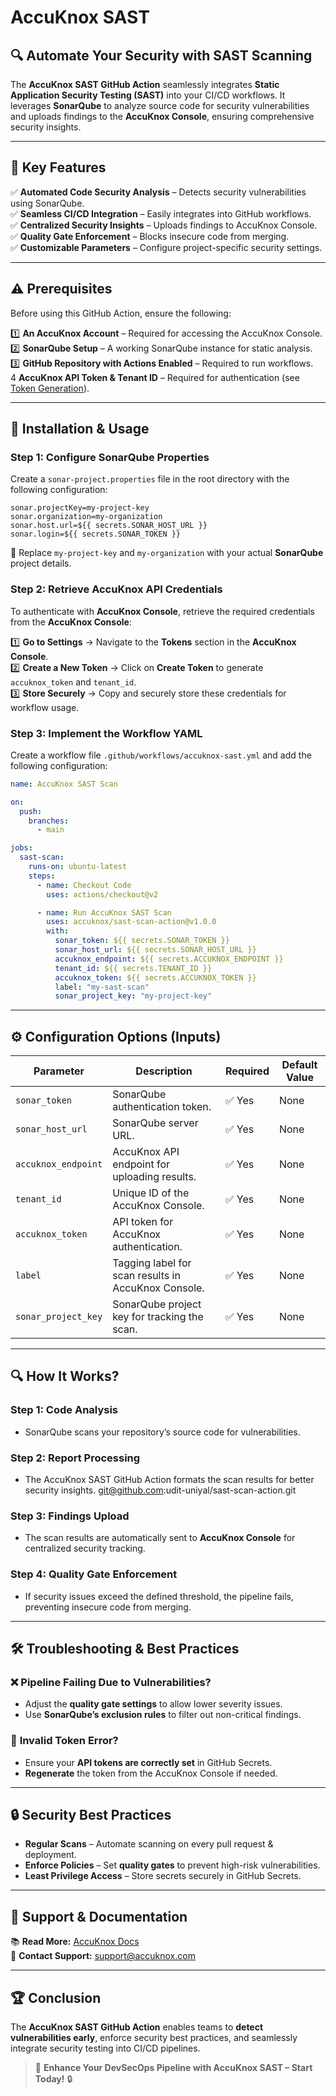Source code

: # **AccuKnox SAST**

## 🔍 **Automate Your Security with SAST Scanning**

The **AccuKnox SAST GitHub Action** seamlessly integrates **Static Application Security Testing (SAST)** into your CI/CD workflows. It leverages **SonarQube** to analyze source code for security vulnerabilities and uploads findings to the **AccuKnox Console**, ensuring comprehensive security insights.

---

## 🎯 **Key Features**

✅ **Automated Code Security Analysis** – Detects security vulnerabilities using SonarQube.  
✅ **Seamless CI/CD Integration** – Easily integrates into GitHub workflows.  
✅ **Centralized Security Insights** – Uploads findings to AccuKnox Console.  
✅ **Quality Gate Enforcement** – Blocks insecure code from merging.  
✅ **Customizable Parameters** – Configure project-specific security settings.  

---

## ⚠️ **Prerequisites**

Before using this GitHub Action, ensure the following:

1️⃣ **An AccuKnox Account** – Required for accessing the AccuKnox Console.  
2️⃣ **SonarQube Setup** – A working SonarQube instance for static analysis.  
3️⃣ **GitHub Repository with Actions Enabled** – Required to run workflows.  
4  **AccuKnox API Token & Tenant ID** – Required for authentication (see [Token Generation](https://help.accuknox.com/getting-started/how-to-create-tokens/)).  

---

## 📌 **Installation & Usage**

### **Step 1: Configure SonarQube Properties**

Create a `sonar-project.properties` file in the root directory with the following configuration:

```properties
sonar.projectKey=my-project-key
sonar.organization=my-organization
sonar.host.url=${{ secrets.SONAR_HOST_URL }}
sonar.login=${{ secrets.SONAR_TOKEN }}
```

🔹 Replace `my-project-key` and `my-organization` with your actual **SonarQube** project details.

### **Step 2: Retrieve AccuKnox API Credentials**

To authenticate with **AccuKnox Console**, retrieve the required credentials from the **AccuKnox Console**:


1️⃣ **Go to Settings** → Navigate to the **Tokens** section in the **AccuKnox Console**.  
2️⃣ **Create a New Token** → Click on **Create Token** to generate `accuknox_token` and `tenant_id`.  
3️⃣ **Store Securely** → Copy and securely store these credentials for workflow usage.  

### **Step 3: Implement the Workflow YAML**

Create a workflow file `.github/workflows/accuknox-sast.yml` and add the following configuration:

```yaml
name: AccuKnox SAST Scan

on:
  push:
    branches:
      - main

jobs:
  sast-scan:
    runs-on: ubuntu-latest
    steps:
      - name: Checkout Code
        uses: actions/checkout@v2

      - name: Run AccuKnox SAST Scan
        uses: accuknox/sast-scan-action@v1.0.0
        with:
          sonar_token: ${{ secrets.SONAR_TOKEN }}
          sonar_host_url: ${{ secrets.SONAR_HOST_URL }}
          accuknox_endpoint: ${{ secrets.ACCUKNOX_ENDPOINT }}
          tenant_id: ${{ secrets.TENANT_ID }}
          accuknox_token: ${{ secrets.ACCUKNOX_TOKEN }}
          label: "my-sast-scan"
          sonar_project_key: "my-project-key"

```

---

## ⚙️ **Configuration Options (Inputs)**

| **Parameter**        | **Description**                                      | **Required** | **Default Value** |
|----------------------|------------------------------------------------------|--------------|-------------------|
| `sonar_token`       | SonarQube authentication token.                      | ✅ Yes       | None              |
| `sonar_host_url`    | SonarQube server URL.                                | ✅ Yes       | None              |
| `accuknox_endpoint` | AccuKnox API endpoint for uploading results.         | ✅ Yes       | None              |
| `tenant_id`         | Unique ID of the AccuKnox Console.               | ✅ Yes       | None              |
| `accuknox_token`    | API token for AccuKnox authentication.               | ✅ Yes       | None              |
| `label`             | Tagging label for scan results in AccuKnox Console.          | ✅ Yes       | None              |
| `sonar_project_key` | SonarQube project key for tracking the scan.         | ✅ Yes       | None              |

---

## 🔍 **How It Works?**

### **Step 1: Code Analysis**
- SonarQube scans your repository’s source code for vulnerabilities.

### **Step 2: Report Processing**
- The AccuKnox SAST GitHub Action formats the scan results for better security insights.
git@github.com:udit-uniyal/sast-scan-action.git
### **Step 3: Findings Upload**
- The scan results are automatically sent to **AccuKnox Console** for centralized security tracking.

### **Step 4: Quality Gate Enforcement**
- If security issues exceed the defined threshold, the pipeline fails, preventing insecure code from merging.

---

## 🛠️ **Troubleshooting & Best Practices**

### ❌ **Pipeline Failing Due to Vulnerabilities?**
- Adjust the **quality gate settings** to allow lower severity issues.  
- Use **SonarQube’s exclusion rules** to filter out non-critical findings.  

### 🔑 **Invalid Token Error?**
- Ensure your **API tokens are correctly set** in GitHub Secrets.  
- **Regenerate** the token from the AccuKnox Console if needed.  

---

## 🔒 **Security Best Practices**

- **Regular Scans** – Automate scanning on every pull request & deployment.  
- **Enforce Policies** – Set **quality gates** to prevent high-risk vulnerabilities.  
- **Least Privilege Access** – Store secrets securely in GitHub Secrets.  

---

## 📖 **Support & Documentation**

📚 **Read More:** [AccuKnox Docs](https://help.accuknox.com/)  
📧 **Contact Support:** [support@accuknox.com](mailto:support@accuknox.com)  

---

## 🏆 **Conclusion**

The **AccuKnox SAST GitHub Action** enables teams to **detect vulnerabilities early**, enforce security best practices, and seamlessly integrate security testing into CI/CD pipelines. 

> 🔹 **Enhance Your DevSecOps Pipeline with AccuKnox SAST – Start Today!** 🔒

==*==

**Problem statement**
Both end lines included, restate word for word the lines above from the line with "file in the" to the line with "To authenticate with", and nothing else.

**Task solution**
Create a `sonar-project.properties` file in the root directory with the following configuration:

```properties
sonar.projectKey=my-project-key
sonar.organization=my-organization
sonar.host.url=${{ secrets.SONAR_HOST_URL }}
sonar.login=${{ secrets.SONAR_TOKEN }}
```

🔹 Replace `my-project-key` and `my-organization` with your actual **SonarQube** project details.

### **Step 2: Retrieve AccuKnox API Credentials**

To authenticate with **AccuKnox Console**, retrieve the required credentials from the **AccuKnox Console**:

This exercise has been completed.